Les informations morphologiques n'intervenant pas avant que le mot ait été reconnu, l'effet de pseudo-préfixation ne peut être expliqué par le modèle de Caramazza et al.. En effet, comme les procédures impliquant les codes unitaires sont toujours plus rapides que celles associées aux codes morphémiques, les mots préfixés et pseudo-préfixés sont traités de manière identique jusqu'à l'accès lexical.

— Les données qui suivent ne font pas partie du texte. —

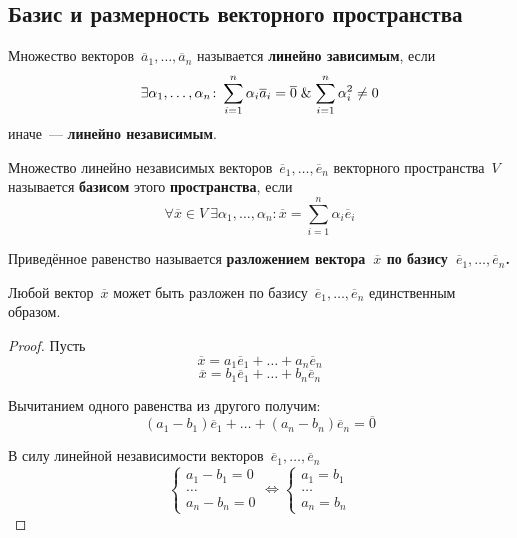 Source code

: \subsection{Базис и размерность векторного пространства}
Множество векторов~$\overline a_1, \ldots, \overline a_n$ называется \textbf{линейно зависимым}, если
\begin{equation*}
\exists \alpha_1, \ldots, \alpha_n \colon
\sum_{i=1}^n \alpha_i \overline a_i = \overline 0 \mathrel{\&}
\sum_{i=1}^n \alpha_i^2 \neq 0
\end{equation*}
иначе~--- \textbf{линейно независимым}.

 Множество линейно независимых векторов~$\overline e_1, \ldots, \overline e_n$ векторного пространства~$V$ называется \textbf{базисом} этого \textbf{пространства}, если
\begin{equation*}
\forall \overline x \in V \
\exists \alpha_1, \ldots, \alpha_n \colon
\overline x = \sum_{i=1}^n \alpha_i \overline e_i
\end{equation*}

Приведённое равенство называется \textbf{разложением вектора~$\overline x$ по базису~$\overline e_1, \ldots, \overline e_n$.}

\begin{theorem}[о~базисе]
Любой вектор~$\overline x$ может быть разложен по базису~$\overline e_1, \ldots, \overline e_n$ единственным образом.
\end{theorem}
\begin{proof}
Пусть
\begin{equation*}
\overline x = a_1 \overline e_1 + \ldots + a_n \overline e_n
\end{equation*}
\begin{equation*}
\overline x = b_1 \overline e_1 + \ldots + b_n \overline e_n
\end{equation*}

Вычитанием одного равенства из другого получим:
\begin{equation*}
(a_1 - b_1) \overline e_1 + \ldots + (a_n - b_n) \overline e_n = \overline 0
\end{equation*}

В силу линейной независимости векторов~$\overline e_1, \ldots, \overline e_n$
\begin{equation*}
\begin{cases}
a_1 - b_1 = 0 \\
\ldots \\
a_n - b_n = 0
\end{cases}
\Leftrightarrow
\begin{cases}
a_1 = b_1 \\
\ldots \\
a_n = b_n
\end{cases}
\end{equation*}
\end{proof}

Rappelons que la pertinence de cet effet dans les études des procédures usuelles régissant la reconnaissance des mots complexes (par opposition aux procédures d'ordre stratégique) a été remise en question (Rubin et al. , 1979 ; Henderson et

al., 1984, par exemple).

En résumé, le modèle de Caramazza et collaborateurs parvient à expliquer trois des effets classiques liés à la structure morphologique des mots (fréquence de la racine, amorçage morphologique) et des non-mots. Le quatrième effet, celui de la pseudo-préfixation, ne peut être expliqué. Toutefois, comme la discussion reste ouverte quant à la pertinence de cet effet, le modèle de Caramazza reste un candidat précieux dans le champ de la reconnaissance des mots morphologiquement complexes.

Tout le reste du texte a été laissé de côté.